There is a crucial distinction between exercising and training. It can mean the difference between you the acheiver and the non-achievers in health and fitness.

It can mean the difference between frustration and elation with your results.

In Chinese philosophy life exists in balance with a ‘yin’ and the ‘yang’. The Chinese apply various characteristics to

Yang including Fire, Sun, Male, Excess Active, Energy and Function. In contrast Yin includes the characteristics of Water Moon, Female, Deficient, Inactive, Matter and Form.

What’s interesting is we can apply this time honoured philiosphy to human movement.

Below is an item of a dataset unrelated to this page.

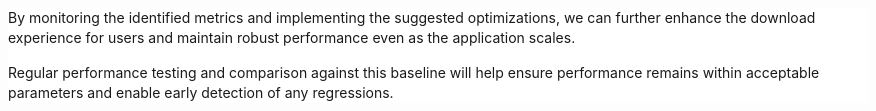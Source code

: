 By monitoring the identified metrics and implementing the suggested optimizations, we can further enhance the download experience for users and maintain robust performance even as the application scales.

Regular performance testing and comparison against this baseline will help ensure performance remains within acceptable parameters and enable early detection of any regressions.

Yang being our more intense forms of exercise such as weight training, sprinting, interval training and aggressive team sports.

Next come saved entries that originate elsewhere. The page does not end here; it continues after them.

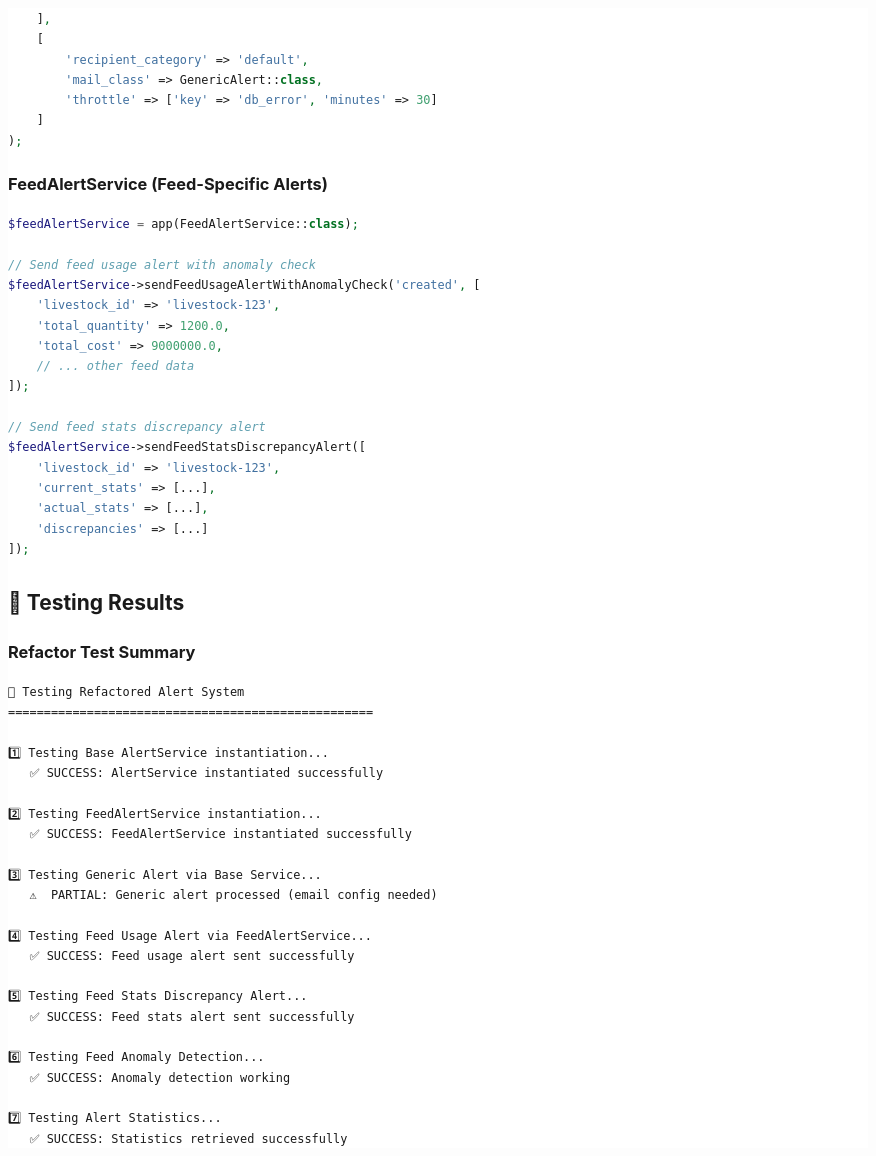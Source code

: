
 ```php
    ],
    [
        'recipient_category' => 'default',
        'mail_class' => GenericAlert::class,
        'throttle' => ['key' => 'db_error', 'minutes' => 30]
    ]
);
```

### **FeedAlertService (Feed-Specific Alerts)**

```php
$feedAlertService = app(FeedAlertService::class);

// Send feed usage alert with anomaly check
$feedAlertService->sendFeedUsageAlertWithAnomalyCheck('created', [
    'livestock_id' => 'livestock-123',
    'total_quantity' => 1200.0,
    'total_cost' => 9000000.0,
    // ... other feed data
]);

// Send feed stats discrepancy alert
$feedAlertService->sendFeedStatsDiscrepancyAlert([
    'livestock_id' => 'livestock-123',
    'current_stats' => [...],
    'actual_stats' => [...],
    'discrepancies' => [...]
]);
```

## 🧪 **Testing Results**

### **Refactor Test Summary**

```
🧪 Testing Refactored Alert System
===================================================

1️⃣ Testing Base AlertService instantiation...
   ✅ SUCCESS: AlertService instantiated successfully

2️⃣ Testing FeedAlertService instantiation...
   ✅ SUCCESS: FeedAlertService instantiated successfully

3️⃣ Testing Generic Alert via Base Service...
   ⚠️  PARTIAL: Generic alert processed (email config needed)

4️⃣ Testing Feed Usage Alert via FeedAlertService...
   ✅ SUCCESS: Feed usage alert sent successfully

5️⃣ Testing Feed Stats Discrepancy Alert...
   ✅ SUCCESS: Feed stats alert sent successfully

6️⃣ Testing Feed Anomaly Detection...
   ✅ SUCCESS: Anomaly detection working

7️⃣ Testing Alert Statistics...
   ✅ SUCCESS: Statistics retrieved successfully
```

In contrast yin would include more balanced forms of exercise such as yoga, stretching, walking, swimming, deep breathing, massage.

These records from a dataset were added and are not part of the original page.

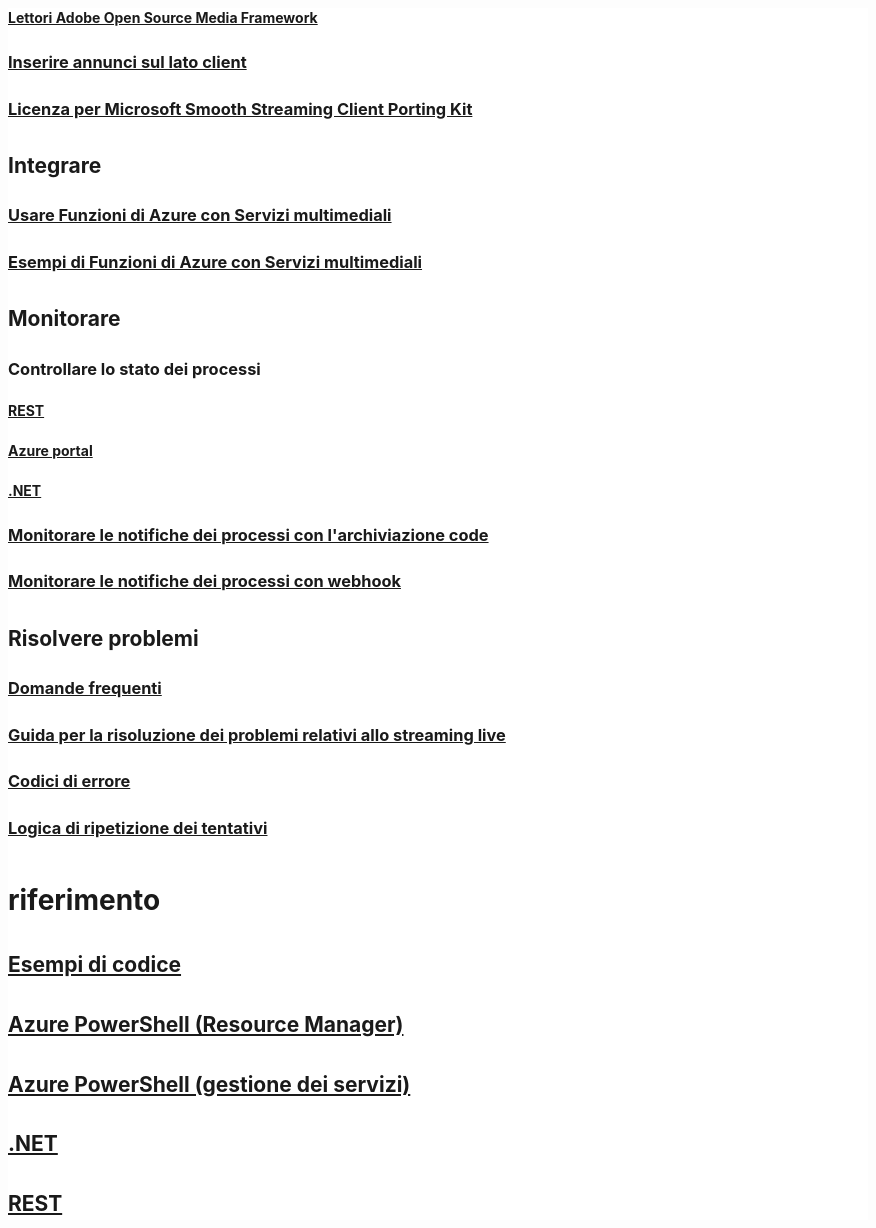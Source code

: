 #### [Lettori Adobe Open Source Media Framework](media-services-use-osmf-smooth-streaming-client-plugin.md)
### [Inserire annunci sul lato client](media-services-inserting-ads-on-client-side.md)
### [Licenza per Microsoft Smooth Streaming Client Porting Kit](media-services-sspk.md)

## Integrare
### [Usare Funzioni di Azure con Servizi multimediali](media-services-dotnet-how-to-use-azure-functions.md)
### [Esempi di Funzioni di Azure con Servizi multimediali](https://github.com/Azure-Samples/media-services-dotnet-functions-integration)

## Monitorare
### Controllare lo stato dei processi
#### [REST](media-services-rest-check-job-progress.md)
#### [Azure portal](media-services-portal-check-job-progress.md)
#### [.NET](media-services-check-job-progress.md)
### [Monitorare le notifiche dei processi con l'archiviazione code](media-services-dotnet-check-job-progress-with-queues.md)
### [Monitorare le notifiche dei processi con webhook](media-services-dotnet-check-job-progress-with-webhooks.md)

## Risolvere problemi
### [Domande frequenti](media-services-frequently-asked-questions.md)
### [Guida per la risoluzione dei problemi relativi allo streaming live](media-services-troubleshooting-live-streaming.md)
### [Codici di errore](media-services-error-codes.md)
### [Logica di ripetizione dei tentativi](media-services-retry-logic-in-dotnet-sdk.md)

# riferimento
## [Esempi di codice](https://azure.microsoft.com/en-us/resources/samples/?service=media-services)
## [Azure PowerShell (Resource Manager)](/powershell/module/azurerm.media)
## [Azure PowerShell (gestione dei servizi)](/powershell/module/azure/?view=azuresmps-3.7.0)
## [.NET](/dotnet/api/microsoft.windowsazure.mediaservices.client)
## [REST](/rest/api/media/mediaservice)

We all need balance. Most of us in all honesty leave pretty ‘yang’ or ‘fire’ lives. Our stress buttons are constantly ‘on’ and then participating in some intense form of conditioning may not be the best way to start a healthy lifestyle or a fat loss programme.

Don’t get me wrong, training with intensity is the best method to get the best results. When you train with focus and purpose and push your limits instead of sitting within them all the time you inevitably adapt and grow stronger.

In physical terms we change our body shape by becoming more toned and frm with a drop in body fat.

To begin with if you wish to ‘train’ you need to be able to handle the stress of it.
The foundation for you train must be in place. How good is your nutrition? Will it support it or hinder it? Will it give you the energy for you to make progress or will it throw a spanner in the works?

How about your sleep patterns? Are you getting enough sleep to actually recover from training?

What about your hydration levels? Are you drinking enough water?

How about your stress levels for the day? Can they handle even more stress that you will be putting onto it?

Training is intense, uncomfortable at times and a stressor to the body. You need to make sure your fiundations are in place before you push the throttle down.

Before you think about posting your backside to the couch to avoid ‘training’ up steps exercise to the plate and this requires minimal effort.

To begin with any helath programme from cancer patients to eleite level athletes will include some form of exercise.

Why? Because it creates balance.If you are training all the time then exercise comes as a balancer. If your foundations can not tolerate training due to yoru current nutritional habits, stress levels or other concerns then exercise is prescribed.

It is not uncommon for athletes to have an easy day of a light jog and some stretching. Some might exercise by hitting the sauna or a yoga class. Some might go for a walk or add in a cat-nap.

I prescribe exercise to all those beginning a health programme if I know (through testing) that they can’t tolerate an intense training schedule. This transition to a healthier state, which normally involves an increase in energy levels required via cleaning up of their diet, lasts 3-4 weeks – not long!

I recently trained a divorcee and as you can imagine he was keen to get in shape. He lost 14lbs of fat and gained 8 lbs of muscle in 8 weeks of which only 4 of that was spent ‘training’ (his photo is up on the site)

The rest of it was spent in the kitchen preparing and nourishing the body and hitting the gym, park and sauna/pool for ‘yin’ activities.

There is a place for both. Exercise for too long and not push the body and little will change. Yet the same is for training too. A good coach will know based on results and experience how far to push you and how to plan your training for optimal results. My 5 week yourhealtcamp.com in May is an excellent start to knowing the difference.

Find the balance between yang and yin and your body will reward you with health and vitality.